__What this task involves__. From the line containing "Whitepages.es (Spain)" through the last line of the entries, set down every line exactly and add nothing.

Saved data entries:
········
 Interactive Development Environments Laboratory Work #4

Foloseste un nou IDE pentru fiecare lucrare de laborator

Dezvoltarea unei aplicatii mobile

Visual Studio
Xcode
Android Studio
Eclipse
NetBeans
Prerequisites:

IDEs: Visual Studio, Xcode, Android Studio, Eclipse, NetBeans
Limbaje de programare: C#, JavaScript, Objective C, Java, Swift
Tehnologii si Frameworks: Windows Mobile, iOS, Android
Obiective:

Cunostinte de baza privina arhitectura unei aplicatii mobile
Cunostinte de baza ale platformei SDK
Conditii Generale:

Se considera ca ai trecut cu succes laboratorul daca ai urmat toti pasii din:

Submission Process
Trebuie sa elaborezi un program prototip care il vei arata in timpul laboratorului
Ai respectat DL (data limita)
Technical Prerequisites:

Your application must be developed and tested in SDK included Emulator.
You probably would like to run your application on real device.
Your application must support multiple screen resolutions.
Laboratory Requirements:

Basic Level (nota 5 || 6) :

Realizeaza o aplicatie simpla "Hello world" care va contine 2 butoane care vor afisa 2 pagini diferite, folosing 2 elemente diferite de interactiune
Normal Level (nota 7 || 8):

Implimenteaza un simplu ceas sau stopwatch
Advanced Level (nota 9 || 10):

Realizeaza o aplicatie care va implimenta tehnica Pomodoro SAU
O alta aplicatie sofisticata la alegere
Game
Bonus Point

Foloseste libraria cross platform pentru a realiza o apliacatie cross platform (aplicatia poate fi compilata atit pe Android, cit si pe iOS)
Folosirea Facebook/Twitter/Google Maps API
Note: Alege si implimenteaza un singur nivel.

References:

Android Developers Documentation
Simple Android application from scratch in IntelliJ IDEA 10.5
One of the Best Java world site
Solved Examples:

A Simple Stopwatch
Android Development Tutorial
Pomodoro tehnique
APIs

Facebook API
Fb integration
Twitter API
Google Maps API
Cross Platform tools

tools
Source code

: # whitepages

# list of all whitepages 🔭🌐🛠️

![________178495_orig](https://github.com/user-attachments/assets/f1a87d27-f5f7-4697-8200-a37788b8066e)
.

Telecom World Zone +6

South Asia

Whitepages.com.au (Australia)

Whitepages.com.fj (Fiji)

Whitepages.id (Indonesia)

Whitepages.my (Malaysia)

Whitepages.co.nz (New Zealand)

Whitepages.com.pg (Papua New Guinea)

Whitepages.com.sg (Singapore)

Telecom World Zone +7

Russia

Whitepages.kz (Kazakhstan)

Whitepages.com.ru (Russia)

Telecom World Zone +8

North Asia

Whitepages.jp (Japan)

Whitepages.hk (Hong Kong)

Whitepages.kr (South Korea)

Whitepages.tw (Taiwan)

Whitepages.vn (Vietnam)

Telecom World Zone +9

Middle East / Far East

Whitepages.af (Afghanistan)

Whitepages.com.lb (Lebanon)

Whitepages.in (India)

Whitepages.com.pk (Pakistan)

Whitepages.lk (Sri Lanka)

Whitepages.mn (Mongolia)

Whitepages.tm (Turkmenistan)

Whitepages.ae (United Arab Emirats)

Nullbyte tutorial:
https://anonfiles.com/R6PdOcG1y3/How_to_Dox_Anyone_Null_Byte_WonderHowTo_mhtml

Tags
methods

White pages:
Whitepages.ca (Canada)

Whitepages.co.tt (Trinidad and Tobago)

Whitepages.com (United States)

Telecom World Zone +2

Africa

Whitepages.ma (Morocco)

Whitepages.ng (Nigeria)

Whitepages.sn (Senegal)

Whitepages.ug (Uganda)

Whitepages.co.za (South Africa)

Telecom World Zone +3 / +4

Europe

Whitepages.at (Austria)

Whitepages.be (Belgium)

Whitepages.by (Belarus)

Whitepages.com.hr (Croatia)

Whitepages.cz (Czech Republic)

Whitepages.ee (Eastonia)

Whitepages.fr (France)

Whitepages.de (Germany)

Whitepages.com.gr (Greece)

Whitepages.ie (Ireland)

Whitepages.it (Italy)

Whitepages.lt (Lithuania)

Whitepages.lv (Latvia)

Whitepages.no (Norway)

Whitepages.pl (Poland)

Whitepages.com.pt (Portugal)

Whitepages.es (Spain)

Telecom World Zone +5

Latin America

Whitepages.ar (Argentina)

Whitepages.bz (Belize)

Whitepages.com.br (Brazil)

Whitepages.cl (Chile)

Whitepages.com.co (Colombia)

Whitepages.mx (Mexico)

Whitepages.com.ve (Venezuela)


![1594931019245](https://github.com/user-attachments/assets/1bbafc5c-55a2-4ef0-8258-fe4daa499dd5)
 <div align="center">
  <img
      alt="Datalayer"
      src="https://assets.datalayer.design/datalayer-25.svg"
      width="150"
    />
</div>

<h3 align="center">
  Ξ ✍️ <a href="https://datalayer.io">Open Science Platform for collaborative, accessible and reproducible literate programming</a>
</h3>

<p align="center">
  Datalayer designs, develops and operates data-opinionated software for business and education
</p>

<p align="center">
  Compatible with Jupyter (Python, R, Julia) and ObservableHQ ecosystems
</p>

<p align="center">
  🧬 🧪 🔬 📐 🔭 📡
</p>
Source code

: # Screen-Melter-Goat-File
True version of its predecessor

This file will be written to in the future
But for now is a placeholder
········
__Task response__.
Whitepages.es (Spain)

Telecom World Zone +5

Latin America

Whitepages.ar (Argentina)

Whitepages.bz (Belize)

Whitepages.com.br (Brazil)

Whitepages.cl (Chile)

Whitepages.com.co (Colombia)

Whitepages.mx (Mexico)

Whitepages.com.ve (Venezuela)


![1594931019245](https://github.com/user-attachments/assets/1bbafc5c-55a2-4ef0-8258-fe4daa499dd5)
 <div align="center">
  <img
      alt="Datalayer"
      src="https://assets.datalayer.design/datalayer-25.svg"
      width="150"
    />
</div>

<h3 align="center">
  Ξ ✍️ <a href="https://datalayer.io">Open Science Platform for collaborative, accessible and reproducible literate programming</a>
</h3>

<p align="center">
  Datalayer designs, develops and operates data-opinionated software for business and education
</p>

<p align="center">
  Compatible with Jupyter (Python, R, Julia) and ObservableHQ ecosystems
</p>

<p align="center">
  🧬 🧪 🔬 📐 🔭 📡
</p>
Source code

: # Screen-Melter-Goat-File
True version of its predecessor

This file will be written to in the future
But for now is a placeholder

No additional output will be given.